Python | Algorithm代写 | deep learning代写 | 机器学习代写 – Deep Computer Vision and Language – Classification<

Python | Algorithm代写 | deep learning代写 | 机器学习代写 – 这是一个利用python写一个分类器的代写任务

Deep Computer Vision and Language – Classification

assignment1: Classification
This exercise is designed to give you practice implementing a simple Keras program.
For this exerise, we’re going to classify the MNIST dataset. MNIST consists of a number
of handwritten numbers from 0-9. We’re going to create a perceptron Algorithmto
classify them. Fortunately, Keras already provides the MNIST data as a Pythonlibrary. In
the future, we will have to read the files ourselves.

Part 1: Linear Perceptron

Let’s implement the linear perceptron in Keras. First, we need to import some libraries.
Numpy is our numerical library. The Sequential library allows us to build a neural
Networkby stacking layers together. We will come back to layers later.

import numpy as np from keras.datasets import mnist from keras.models import Sequential from keras.optimizers import SGD from keras.layers import Dense

Load the data.

Recall that, in machine learning, the features of an example are usually called x and the
set of labels/classes is usually called Y. We have four Python variables here for the set of
all examples and labels of our training and test data, respectively.

(x_train, y_train), (x_test, y_test) = mnist.load_data()

Understanding and Formatting the Data

MNIST images are grayscale, consisting of 28 x 28 = 784 pixel values in [0,255],
representing the shade of a given pixel. We can normalize these values to the range
[0,1] by dividing the values by 255 if we like. (This is left up to you to try).
Let’s flatten them to a 1D vector of length 784.

x_train = x_train.reshape(60000, 784) x_test = x_test.reshape(10000, 784) x_train = x_train.astype(‘float32’) x_test = x_test.astype(‘float32’)

We can then have one feature for each pixel.
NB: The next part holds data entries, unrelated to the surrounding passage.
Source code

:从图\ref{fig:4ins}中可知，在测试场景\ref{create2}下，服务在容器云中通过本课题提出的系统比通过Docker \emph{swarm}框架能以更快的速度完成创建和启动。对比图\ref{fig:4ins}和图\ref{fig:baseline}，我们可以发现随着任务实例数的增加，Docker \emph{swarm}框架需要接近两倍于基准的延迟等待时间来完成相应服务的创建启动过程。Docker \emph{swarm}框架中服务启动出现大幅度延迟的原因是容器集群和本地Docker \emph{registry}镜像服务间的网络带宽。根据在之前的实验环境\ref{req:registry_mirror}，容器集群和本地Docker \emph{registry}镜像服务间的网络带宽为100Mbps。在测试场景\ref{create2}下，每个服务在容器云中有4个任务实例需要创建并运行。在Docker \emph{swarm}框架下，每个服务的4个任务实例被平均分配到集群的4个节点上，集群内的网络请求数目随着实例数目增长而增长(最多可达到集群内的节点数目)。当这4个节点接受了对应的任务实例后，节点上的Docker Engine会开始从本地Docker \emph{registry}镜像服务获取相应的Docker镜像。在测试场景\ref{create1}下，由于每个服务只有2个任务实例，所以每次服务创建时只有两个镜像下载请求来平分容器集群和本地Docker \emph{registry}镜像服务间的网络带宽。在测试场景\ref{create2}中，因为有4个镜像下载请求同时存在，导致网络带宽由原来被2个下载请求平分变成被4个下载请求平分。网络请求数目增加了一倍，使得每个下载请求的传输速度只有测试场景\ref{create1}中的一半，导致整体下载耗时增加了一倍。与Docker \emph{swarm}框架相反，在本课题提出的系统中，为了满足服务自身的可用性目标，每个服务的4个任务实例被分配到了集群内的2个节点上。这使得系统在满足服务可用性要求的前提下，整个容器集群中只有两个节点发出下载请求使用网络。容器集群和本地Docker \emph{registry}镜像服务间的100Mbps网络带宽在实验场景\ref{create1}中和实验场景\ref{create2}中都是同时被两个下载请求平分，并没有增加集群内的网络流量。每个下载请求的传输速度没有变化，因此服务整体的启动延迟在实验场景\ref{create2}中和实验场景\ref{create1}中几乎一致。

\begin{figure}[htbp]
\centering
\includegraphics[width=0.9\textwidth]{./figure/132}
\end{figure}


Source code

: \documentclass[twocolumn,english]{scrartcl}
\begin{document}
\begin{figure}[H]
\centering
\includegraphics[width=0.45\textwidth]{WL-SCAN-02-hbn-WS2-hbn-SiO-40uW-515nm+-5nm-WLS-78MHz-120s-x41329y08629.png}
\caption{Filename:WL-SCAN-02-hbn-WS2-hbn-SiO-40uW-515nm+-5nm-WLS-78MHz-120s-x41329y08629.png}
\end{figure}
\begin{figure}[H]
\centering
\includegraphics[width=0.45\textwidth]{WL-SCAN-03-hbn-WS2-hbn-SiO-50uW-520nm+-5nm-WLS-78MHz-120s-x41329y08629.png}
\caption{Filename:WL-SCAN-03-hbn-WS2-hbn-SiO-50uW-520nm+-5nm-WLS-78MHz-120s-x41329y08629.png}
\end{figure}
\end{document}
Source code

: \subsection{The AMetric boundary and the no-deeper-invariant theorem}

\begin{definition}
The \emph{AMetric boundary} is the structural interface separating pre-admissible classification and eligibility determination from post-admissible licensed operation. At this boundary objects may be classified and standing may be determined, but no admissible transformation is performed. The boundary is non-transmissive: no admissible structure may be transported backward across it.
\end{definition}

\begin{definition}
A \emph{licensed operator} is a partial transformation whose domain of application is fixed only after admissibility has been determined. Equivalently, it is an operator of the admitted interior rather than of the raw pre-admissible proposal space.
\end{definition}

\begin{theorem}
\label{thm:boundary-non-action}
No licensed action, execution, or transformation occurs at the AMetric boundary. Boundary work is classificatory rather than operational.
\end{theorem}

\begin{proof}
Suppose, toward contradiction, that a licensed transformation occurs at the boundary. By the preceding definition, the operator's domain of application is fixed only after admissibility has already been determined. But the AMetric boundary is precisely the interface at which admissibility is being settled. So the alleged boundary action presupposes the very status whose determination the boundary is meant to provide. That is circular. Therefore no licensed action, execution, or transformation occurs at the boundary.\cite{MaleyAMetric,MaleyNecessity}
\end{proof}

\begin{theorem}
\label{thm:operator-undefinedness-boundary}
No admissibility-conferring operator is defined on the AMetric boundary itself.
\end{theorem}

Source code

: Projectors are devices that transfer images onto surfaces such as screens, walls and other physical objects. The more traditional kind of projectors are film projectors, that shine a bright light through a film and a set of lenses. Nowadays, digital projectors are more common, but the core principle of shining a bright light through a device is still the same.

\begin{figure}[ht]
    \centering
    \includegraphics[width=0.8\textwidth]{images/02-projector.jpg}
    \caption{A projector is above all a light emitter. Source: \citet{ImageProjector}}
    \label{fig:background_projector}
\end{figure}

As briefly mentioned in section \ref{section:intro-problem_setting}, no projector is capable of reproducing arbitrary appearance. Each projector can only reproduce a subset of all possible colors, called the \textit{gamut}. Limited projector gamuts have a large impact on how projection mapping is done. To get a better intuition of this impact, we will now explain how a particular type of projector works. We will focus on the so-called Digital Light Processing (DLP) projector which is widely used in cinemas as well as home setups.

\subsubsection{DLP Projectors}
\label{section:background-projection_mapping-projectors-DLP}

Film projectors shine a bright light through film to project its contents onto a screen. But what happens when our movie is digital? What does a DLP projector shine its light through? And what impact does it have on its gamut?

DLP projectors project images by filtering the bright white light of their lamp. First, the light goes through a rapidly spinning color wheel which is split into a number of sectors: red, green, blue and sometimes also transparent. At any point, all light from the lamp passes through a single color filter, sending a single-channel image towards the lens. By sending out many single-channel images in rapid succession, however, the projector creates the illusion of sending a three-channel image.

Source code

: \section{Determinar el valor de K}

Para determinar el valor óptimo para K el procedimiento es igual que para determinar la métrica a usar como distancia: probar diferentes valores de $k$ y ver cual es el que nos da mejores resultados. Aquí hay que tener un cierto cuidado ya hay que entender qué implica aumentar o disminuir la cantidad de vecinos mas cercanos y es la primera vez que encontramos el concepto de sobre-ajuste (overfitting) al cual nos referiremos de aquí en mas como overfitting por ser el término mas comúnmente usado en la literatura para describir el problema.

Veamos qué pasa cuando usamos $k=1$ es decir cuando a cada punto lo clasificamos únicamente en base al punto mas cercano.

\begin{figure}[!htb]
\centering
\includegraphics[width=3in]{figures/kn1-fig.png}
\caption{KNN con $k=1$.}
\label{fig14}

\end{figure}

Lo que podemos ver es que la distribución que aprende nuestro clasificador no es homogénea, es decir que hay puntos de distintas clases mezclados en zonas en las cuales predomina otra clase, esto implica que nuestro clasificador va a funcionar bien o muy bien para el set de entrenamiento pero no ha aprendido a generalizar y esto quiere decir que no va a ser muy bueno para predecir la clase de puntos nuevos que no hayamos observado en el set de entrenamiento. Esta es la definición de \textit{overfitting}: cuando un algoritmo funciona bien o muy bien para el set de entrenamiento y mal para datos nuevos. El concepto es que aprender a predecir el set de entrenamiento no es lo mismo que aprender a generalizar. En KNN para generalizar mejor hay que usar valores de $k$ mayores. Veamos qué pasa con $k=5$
This is our x feature vector. Our Y = {0, 1,
2, …, 9}, representing the digit. We can use a one hot vector encoding for this. Keras
does this for us. We want to represent each of these classes as a category (or class label),
not as a numeric value.

y_train = keras.utils.to_categorical(y_train, num_classes) y_test = keras.utils.to_categorical(y_test, num_classes)

Build the Model
The Sequential interface of Keras allows you to stack layers with simple function calls.

model = Sequential()

We want a basic linear perceptron that has one feature for every pixel, with all of the
features initialized to 0. We want to find the best weights for our model with stochastic
gradient descent (SGD) with a learning rate of 0.01. We have ten classes. Our input
dimension needs to be the same as the number of features. Our loss function is mean
squared error (MSE). This can be changed.

model.add(Dense(10, activation=’linear’, input_shape=(784,))) model.compile(loss = "mse", optimizer = SGD(lr = 0.01), metrics=[‘accuracy’])
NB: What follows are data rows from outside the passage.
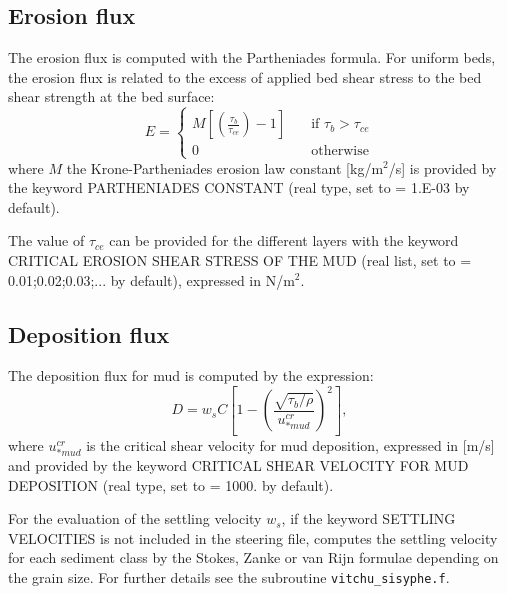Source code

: \subsection{Erosion flux}
The erosion flux is computed with the Partheniades formula. For uniform beds, the erosion flux is related to the excess of
applied bed shear stress to the bed shear strength at the bed surface:
\begin{equation*}
E = \left\{\begin{array}{ll}
M\left[\left(\frac{\tau_b}{\tau_{ce}}\right)-1\right]\quad & \text{if}\,\,\tau_b> \tau_{ce}\\  
0\quad & \text{otherwise}
\end{array}
\right. 
\end{equation*}
where $M$ the Krone-Partheniades erosion law constant [kg/m$^2$/s] is provided by the keyword {\ttfamily PARTHENIADES CONSTANT} (real type, set to {\ttfamily = 1.E-03} by default).

The value of $\tau_{ce}$ can be provided for the different layers with the keyword {\ttfamily CRITICAL EROSION SHEAR STRESS OF THE MUD} (real list, set to {\ttfamily = 0.01;0.02;0.03;...} by default), expressed in N/m$^2$.

\subsection{Deposition flux}
The deposition flux for mud is computed by the expression:
\begin{equation}
D = w_{s} C \left[1-\left(\frac{\sqrt{\tau_b/\rho}}{u_{*mud}^{cr}}\right)^2 \right],
\end{equation}
where $u_{*mud}^{cr}$ is the critical shear velocity for mud deposition, expressed in [m/s] and provided by the keyword {\ttfamily CRITICAL SHEAR VELOCITY FOR MUD DEPOSITION} (real type, set to {\ttfamily = 1000.} by default).

For the evaluation of the settling velocity $w_s $, if the keyword {\ttfamily SETTLING VELOCITIES} is not included in the steering file, \sisyphe{} computes the settling velocity for each sediment class by the Stokes, Zanke or van Rijn formulae depending on the grain size. For further details see the subroutine \texttt{vitchu\_sisyphe.f}.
Train the Model and Track Its Progress
The fit function trains our model on the x_train and y_train data for a certain number
of iterations (epochs). The validation data is some held-out data that tests our model’s
accuracy at each epoch. The batch size determines how many examples we consider at
one time to modify our parameters. You’ll have to set these variables. A reasonable
batch size to start with is 128, with 20 or so epochs.
After taining, we evaluate to get our final accuracy on the test data.

history =, y_train, batch_size=batch_size, epochs=epochs, verbose=1, validation_data=(x_test, y_test)) score = model.evaluate(x_test, y_test, verbose=0) print(‘Test loss:’, score[0]) print(‘Test accuracy:’, score[1])

How did it do?

Part 2: Improve the Model

Try to increase the accuracy of your model: Here are some things to try. This is not an
exhaustive list. Different combinations of strategies may give surprising results.
1. Normalize your training and test data to [0,1] by dividing by 255. For
example: x_train /= 255
2. Replace a linear activation function with a soft (‘logistic’, ‘softmax’, etc.) function
or some other one, such as ReLU. You can find more in the Keras documentation.
Why might this help?
3. Change the learning rate.
4. (For the adventurous) Add more layers or dropout.
For next time, write up and submit a short report — a table would be useful — showing
how various modifications affected your accuracy and why you think that this is.